Title 8 of the U.S. Code Section 1401 defines the following as people who are "citizens of the United States at birth:"
Anyone born inside the United States
Any Indian or Eskimo born in the United States, provided being a citizen of the U.S. does not impair the person's status as a citizen of the tribe
Any one born outside the United States, both of whose parents are citizens of the U.S., as long as one parent has lived in the U.S.
Any one born outside the United States, if one parent is a citizen and lived in the U.S. for at least one year and the other parent is a U.S.
national
Any one born in a U.S. possession, if one parent is a citizen and lived in the U.S. for at least one year
Any one found in the U.S. under the age of five, whose parentage cannot be determined, as long as proof of non-citizenship is not provided by age
21
Any one born outside the United States, if one parent is an alien and as long as the other parent is a citizen of the U.S. who lived in the U.S. for
at least five years (with military and diplomatic service included in this time)
A final, historical condition: a person born before 5/24/1934 of an alien father and a U.S. citizen mother who has lived in the U.S.
Does John McCain fit all of the above credentials?

The analysis, by Prof. Gabriel J. Chin, focused on a 1937 law that has been largely overlooked in the debate over Mr. McCain’s eligibility to be
president. The law conferred citizenship on children of American parents born in the Canal Zone after 1904, and it made John McCain a citizen just
before his first birthday. But the law came too late, Professor Chin argued, to make Mr. McCain a natural-born citizen.
There are, Professor Chin argued in his analysis, only two ways to become a natural-born citizen. One, specified in the Constitution, is to be born in
the United States. The other way is to be covered by a law enacted by Congress at the time of one’s birth.
Professor Chin wrote that simply being born in the Canal Zone did not satisfy the 14th Amendment, which says that “all persons born or naturalized
in the United States, and subject to the jurisdiction thereof, are citizens of the United States.”
A series of early-20th-century decisions known as the Insular Cases, he wrote, ruled that unincorporated territories acquired by the United States
were not part of the nation for constitutional purposes. The Insular Cases did not directly address the Canal Zone. But the zone was generally
considered an unincorporated territory before it was returned to Panama in 1999, and some people born in the Canal Zone when it was under American
jurisdiction have been deported from the United States or convicted of being here illegally.
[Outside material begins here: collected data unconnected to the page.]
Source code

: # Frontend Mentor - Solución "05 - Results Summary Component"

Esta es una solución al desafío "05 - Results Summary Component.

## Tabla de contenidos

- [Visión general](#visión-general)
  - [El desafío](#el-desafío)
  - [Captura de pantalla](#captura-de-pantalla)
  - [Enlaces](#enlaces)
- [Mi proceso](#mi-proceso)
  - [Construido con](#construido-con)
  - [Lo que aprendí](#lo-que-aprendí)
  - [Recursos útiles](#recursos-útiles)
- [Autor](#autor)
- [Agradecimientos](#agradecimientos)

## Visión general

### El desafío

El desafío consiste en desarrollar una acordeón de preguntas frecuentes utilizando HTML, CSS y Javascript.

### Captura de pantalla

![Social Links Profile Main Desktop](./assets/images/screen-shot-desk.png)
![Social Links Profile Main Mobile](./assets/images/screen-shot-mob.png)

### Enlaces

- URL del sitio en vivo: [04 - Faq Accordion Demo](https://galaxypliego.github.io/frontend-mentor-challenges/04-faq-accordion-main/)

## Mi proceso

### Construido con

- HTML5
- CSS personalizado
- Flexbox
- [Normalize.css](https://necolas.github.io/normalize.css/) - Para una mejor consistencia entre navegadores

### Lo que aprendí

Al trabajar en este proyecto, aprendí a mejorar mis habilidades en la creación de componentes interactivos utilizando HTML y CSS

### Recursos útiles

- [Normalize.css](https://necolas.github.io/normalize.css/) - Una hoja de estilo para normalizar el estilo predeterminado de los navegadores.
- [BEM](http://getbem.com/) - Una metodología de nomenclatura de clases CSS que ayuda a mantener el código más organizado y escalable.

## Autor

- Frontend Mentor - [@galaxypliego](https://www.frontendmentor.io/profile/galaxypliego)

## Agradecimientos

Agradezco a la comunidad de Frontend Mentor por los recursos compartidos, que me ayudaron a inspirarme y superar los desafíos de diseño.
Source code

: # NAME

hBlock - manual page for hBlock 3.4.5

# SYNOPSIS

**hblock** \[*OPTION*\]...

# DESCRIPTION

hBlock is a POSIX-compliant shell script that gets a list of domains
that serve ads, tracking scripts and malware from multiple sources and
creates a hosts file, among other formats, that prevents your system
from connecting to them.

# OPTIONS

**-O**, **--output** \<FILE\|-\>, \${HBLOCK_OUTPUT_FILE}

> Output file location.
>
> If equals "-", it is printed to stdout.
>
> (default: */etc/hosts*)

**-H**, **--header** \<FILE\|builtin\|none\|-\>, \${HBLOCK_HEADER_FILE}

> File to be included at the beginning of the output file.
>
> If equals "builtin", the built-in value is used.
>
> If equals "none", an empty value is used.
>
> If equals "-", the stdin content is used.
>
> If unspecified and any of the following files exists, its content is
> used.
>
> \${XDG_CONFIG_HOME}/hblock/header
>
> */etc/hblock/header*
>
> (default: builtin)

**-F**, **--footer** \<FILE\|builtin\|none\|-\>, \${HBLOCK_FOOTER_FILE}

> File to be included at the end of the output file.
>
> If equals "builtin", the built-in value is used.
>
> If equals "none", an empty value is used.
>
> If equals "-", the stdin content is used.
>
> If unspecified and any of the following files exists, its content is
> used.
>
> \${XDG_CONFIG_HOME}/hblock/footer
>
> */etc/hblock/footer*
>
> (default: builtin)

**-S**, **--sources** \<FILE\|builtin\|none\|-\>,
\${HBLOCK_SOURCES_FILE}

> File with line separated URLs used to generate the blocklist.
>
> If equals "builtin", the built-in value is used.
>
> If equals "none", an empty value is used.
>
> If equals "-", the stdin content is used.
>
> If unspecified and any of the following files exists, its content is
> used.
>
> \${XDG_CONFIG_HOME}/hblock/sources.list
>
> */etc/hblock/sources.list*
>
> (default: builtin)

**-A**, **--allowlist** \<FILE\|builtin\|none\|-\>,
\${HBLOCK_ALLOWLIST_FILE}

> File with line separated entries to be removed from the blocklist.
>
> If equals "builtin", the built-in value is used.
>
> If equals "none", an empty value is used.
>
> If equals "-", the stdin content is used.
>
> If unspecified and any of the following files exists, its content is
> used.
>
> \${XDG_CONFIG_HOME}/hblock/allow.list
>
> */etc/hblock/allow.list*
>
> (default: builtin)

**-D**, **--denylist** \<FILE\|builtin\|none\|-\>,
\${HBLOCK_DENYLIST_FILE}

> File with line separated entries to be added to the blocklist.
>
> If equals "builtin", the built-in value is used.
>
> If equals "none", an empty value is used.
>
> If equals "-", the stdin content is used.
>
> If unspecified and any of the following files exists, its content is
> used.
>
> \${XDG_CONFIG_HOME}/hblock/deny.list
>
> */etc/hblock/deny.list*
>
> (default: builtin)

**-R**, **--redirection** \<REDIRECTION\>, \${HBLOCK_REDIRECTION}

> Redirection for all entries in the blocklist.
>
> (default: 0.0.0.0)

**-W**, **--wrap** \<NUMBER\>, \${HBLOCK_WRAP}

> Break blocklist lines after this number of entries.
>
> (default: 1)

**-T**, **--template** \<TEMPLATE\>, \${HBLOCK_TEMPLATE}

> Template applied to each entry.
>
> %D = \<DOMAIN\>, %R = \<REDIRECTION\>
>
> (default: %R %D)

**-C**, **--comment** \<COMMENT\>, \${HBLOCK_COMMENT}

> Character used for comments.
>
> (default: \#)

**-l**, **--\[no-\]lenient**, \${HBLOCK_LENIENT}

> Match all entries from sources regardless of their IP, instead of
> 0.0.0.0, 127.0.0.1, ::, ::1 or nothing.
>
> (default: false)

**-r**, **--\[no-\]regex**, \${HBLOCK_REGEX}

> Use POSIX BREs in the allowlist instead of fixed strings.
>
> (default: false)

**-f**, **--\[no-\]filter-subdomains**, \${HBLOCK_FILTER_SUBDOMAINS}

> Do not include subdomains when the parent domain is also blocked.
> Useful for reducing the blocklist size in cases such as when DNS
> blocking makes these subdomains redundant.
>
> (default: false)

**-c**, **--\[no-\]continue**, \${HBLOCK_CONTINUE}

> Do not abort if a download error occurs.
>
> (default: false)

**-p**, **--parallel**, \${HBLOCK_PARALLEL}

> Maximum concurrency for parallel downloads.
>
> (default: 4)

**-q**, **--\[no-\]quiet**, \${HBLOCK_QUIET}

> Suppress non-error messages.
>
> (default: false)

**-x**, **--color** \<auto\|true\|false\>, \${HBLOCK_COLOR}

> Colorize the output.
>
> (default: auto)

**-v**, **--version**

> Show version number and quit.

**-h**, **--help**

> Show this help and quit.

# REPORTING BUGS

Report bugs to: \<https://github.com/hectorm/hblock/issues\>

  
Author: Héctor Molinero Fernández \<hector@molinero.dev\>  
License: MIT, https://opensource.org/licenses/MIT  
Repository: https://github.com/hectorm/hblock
Interesting that Panama was not mentioned in these cases, but it seems it was not considered 'incorporated' (or part of the United States).

In April, the Senate approved a nonbinding resolution declaring that Mr. McCain is eligible to be president. Its sponsors said the nation’s
founders would have never intended to deny the presidency to the offspring of military personnel stationed out of the country.
Perhaps regardless of Constitutional law, which trumps every resolution Congress can make, McCain may be able eligible for President.
Even though McCain is a US citizen, is he really a natural born US citizen?